### WHAT YOU WILL DO
Please take the records that follow and repeat exactly the lines starting with the line with "### In-line view" and going on through the line with "WHERE e.department_id = d.department_id;".

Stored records
**********
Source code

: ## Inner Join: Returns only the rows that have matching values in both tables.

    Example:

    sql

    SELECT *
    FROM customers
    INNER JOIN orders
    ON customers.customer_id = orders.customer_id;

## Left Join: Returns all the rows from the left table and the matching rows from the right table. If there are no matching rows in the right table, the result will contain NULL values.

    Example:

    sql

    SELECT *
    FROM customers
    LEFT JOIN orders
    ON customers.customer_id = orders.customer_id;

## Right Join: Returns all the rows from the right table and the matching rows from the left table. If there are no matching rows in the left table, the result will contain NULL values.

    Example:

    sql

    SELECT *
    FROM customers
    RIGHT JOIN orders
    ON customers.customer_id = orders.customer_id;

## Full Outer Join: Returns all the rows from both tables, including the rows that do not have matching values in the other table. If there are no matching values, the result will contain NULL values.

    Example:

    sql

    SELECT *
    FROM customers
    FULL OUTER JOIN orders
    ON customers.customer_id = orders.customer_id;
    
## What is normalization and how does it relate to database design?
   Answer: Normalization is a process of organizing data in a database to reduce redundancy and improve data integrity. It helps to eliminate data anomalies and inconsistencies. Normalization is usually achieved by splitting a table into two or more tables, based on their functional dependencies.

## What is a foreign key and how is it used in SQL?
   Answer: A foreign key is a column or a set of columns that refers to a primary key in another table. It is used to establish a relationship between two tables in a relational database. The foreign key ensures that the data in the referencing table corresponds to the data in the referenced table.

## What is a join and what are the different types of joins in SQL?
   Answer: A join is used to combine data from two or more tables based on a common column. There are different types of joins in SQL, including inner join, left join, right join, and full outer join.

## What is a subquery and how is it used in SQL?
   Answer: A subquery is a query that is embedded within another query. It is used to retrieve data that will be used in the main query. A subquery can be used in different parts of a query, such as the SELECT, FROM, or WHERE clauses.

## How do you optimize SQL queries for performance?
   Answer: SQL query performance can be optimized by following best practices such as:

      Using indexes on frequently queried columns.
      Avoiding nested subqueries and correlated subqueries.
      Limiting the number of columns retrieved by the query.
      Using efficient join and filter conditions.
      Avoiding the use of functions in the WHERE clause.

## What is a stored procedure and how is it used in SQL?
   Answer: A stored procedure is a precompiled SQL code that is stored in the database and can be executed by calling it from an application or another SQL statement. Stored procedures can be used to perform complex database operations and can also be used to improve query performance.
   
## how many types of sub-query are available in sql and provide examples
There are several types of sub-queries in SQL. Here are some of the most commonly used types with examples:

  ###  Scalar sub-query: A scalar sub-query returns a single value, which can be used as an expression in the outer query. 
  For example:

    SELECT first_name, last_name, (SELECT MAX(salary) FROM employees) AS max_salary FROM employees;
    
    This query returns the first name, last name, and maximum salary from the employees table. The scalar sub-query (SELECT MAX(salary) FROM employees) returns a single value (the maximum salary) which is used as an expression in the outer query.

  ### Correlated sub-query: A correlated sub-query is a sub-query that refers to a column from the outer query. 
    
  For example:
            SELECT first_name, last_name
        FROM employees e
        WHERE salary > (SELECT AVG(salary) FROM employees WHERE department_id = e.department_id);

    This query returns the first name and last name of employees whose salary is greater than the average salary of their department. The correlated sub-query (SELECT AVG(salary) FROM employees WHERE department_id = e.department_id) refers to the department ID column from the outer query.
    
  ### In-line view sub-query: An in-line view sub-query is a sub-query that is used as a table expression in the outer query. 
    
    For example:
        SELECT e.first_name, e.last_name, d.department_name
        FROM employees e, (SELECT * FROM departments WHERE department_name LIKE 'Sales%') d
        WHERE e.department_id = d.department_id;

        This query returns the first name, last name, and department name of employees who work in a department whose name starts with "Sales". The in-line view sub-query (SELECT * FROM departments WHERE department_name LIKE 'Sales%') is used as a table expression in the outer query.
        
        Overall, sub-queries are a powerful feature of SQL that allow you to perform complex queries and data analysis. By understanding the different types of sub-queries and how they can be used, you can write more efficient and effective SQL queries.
**********
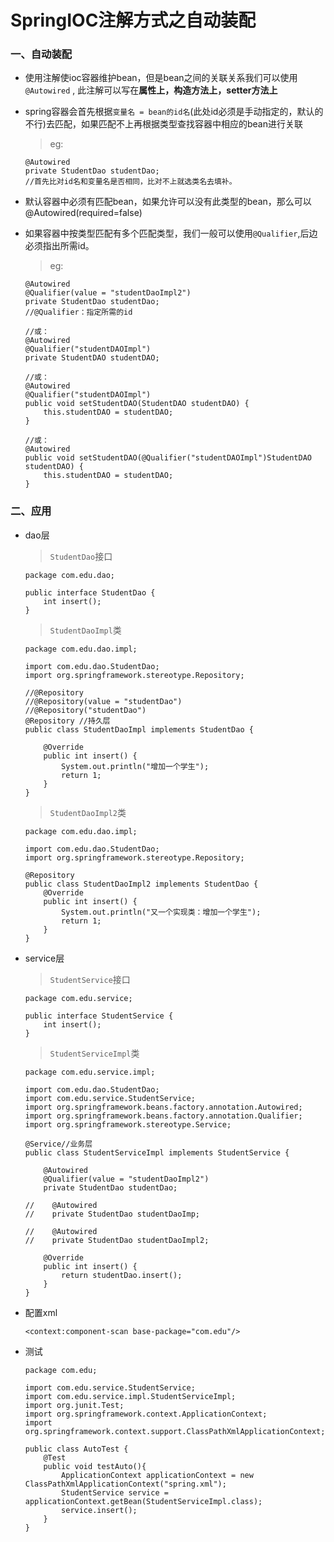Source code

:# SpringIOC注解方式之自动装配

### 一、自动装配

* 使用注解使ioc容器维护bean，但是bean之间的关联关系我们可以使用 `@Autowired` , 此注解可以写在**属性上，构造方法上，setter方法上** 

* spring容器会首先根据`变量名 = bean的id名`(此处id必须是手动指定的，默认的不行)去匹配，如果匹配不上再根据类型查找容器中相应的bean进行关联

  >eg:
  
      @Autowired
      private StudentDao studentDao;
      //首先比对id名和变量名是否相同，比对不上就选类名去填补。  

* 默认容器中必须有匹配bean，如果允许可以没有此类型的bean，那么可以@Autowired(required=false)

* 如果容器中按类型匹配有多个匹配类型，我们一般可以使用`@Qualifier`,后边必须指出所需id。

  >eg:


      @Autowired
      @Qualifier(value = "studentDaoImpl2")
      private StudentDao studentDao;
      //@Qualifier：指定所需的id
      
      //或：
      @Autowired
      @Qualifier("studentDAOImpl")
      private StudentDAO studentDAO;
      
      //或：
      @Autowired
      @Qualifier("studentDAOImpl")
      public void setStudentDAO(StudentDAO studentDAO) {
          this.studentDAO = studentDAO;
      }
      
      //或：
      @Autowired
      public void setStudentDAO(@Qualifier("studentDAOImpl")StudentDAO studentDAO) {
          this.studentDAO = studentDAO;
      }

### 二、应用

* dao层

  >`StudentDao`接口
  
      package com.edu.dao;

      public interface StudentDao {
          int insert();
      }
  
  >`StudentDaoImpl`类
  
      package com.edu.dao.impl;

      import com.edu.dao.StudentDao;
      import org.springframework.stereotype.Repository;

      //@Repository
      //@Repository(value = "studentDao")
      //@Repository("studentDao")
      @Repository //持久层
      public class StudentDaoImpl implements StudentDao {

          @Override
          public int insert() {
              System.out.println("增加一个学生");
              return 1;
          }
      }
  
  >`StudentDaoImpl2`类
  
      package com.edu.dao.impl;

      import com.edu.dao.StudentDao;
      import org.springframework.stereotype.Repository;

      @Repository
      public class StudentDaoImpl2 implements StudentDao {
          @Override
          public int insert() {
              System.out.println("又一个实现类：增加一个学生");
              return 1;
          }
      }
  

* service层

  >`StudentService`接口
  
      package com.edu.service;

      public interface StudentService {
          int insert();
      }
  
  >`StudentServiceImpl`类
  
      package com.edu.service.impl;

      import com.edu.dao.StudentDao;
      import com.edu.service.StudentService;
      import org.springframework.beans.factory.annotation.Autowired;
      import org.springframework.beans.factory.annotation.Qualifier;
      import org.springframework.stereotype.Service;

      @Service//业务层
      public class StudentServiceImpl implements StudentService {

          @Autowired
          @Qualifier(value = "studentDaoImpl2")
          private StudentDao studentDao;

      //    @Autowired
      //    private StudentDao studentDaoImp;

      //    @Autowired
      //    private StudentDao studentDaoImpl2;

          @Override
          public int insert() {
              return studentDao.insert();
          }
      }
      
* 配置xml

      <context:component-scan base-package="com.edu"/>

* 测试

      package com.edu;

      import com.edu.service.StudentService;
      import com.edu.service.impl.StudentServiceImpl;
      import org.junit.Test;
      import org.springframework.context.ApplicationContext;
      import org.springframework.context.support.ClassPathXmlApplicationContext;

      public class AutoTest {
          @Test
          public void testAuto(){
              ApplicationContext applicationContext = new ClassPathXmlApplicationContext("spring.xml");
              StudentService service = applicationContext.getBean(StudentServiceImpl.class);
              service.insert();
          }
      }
**********
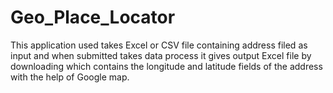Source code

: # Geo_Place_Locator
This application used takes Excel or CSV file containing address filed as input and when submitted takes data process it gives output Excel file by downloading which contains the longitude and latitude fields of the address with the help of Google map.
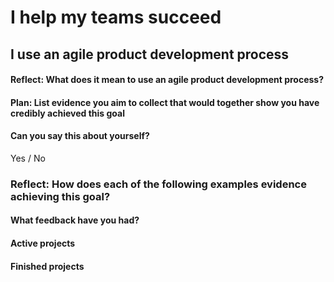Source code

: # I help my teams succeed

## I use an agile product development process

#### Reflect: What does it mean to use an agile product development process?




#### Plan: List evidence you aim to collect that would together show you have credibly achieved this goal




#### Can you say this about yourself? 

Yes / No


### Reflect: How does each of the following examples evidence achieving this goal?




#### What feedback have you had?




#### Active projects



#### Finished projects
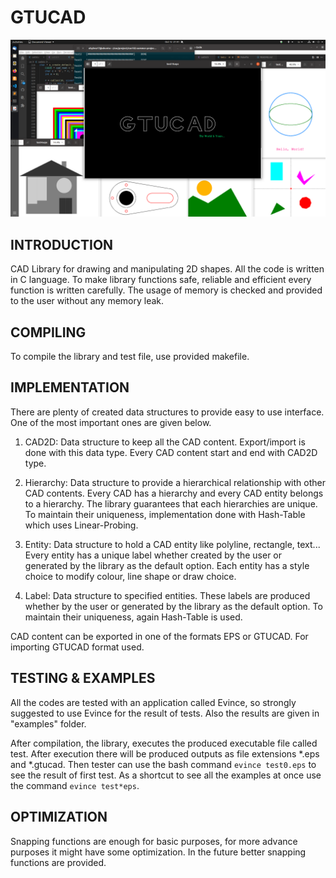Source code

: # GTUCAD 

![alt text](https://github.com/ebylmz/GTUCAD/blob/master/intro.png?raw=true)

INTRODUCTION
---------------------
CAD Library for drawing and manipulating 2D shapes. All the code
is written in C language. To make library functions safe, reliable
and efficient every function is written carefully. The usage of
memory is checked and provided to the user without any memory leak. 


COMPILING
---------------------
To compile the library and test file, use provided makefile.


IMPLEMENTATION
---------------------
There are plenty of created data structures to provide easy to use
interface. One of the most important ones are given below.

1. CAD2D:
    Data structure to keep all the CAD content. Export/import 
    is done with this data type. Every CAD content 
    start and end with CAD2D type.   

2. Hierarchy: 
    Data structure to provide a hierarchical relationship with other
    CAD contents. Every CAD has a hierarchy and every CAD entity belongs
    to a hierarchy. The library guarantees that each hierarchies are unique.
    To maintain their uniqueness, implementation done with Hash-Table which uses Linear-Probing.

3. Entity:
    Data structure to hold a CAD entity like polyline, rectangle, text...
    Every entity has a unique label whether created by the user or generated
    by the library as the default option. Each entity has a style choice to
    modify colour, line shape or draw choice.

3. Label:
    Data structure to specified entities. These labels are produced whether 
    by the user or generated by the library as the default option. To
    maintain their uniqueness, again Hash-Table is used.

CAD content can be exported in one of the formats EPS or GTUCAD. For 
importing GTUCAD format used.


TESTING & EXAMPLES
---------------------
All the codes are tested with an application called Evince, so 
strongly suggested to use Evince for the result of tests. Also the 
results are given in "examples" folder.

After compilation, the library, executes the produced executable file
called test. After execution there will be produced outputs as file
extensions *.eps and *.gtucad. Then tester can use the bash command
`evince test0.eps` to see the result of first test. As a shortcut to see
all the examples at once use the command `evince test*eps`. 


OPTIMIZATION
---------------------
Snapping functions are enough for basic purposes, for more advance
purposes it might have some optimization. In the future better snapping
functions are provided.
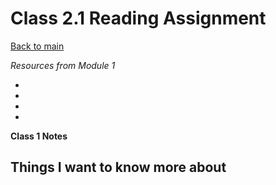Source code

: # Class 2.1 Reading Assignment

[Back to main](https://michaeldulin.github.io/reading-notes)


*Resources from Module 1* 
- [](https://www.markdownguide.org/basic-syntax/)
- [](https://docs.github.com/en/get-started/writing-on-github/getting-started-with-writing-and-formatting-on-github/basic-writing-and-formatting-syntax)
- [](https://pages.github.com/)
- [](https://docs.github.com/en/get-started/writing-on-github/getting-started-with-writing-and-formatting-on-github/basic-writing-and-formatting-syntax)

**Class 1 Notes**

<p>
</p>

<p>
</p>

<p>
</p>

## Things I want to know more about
**********
### RESPONSE TO THIS EXERCISE
  ### In-line view sub-query: An in-line view sub-query is a sub-query that is used as a table expression in the outer query. 
    
    For example:
        SELECT e.first_name, e.last_name, d.department_name
        FROM employees e, (SELECT * FROM departments WHERE department_name LIKE 'Sales%') d
        WHERE e.department_id = d.department_id;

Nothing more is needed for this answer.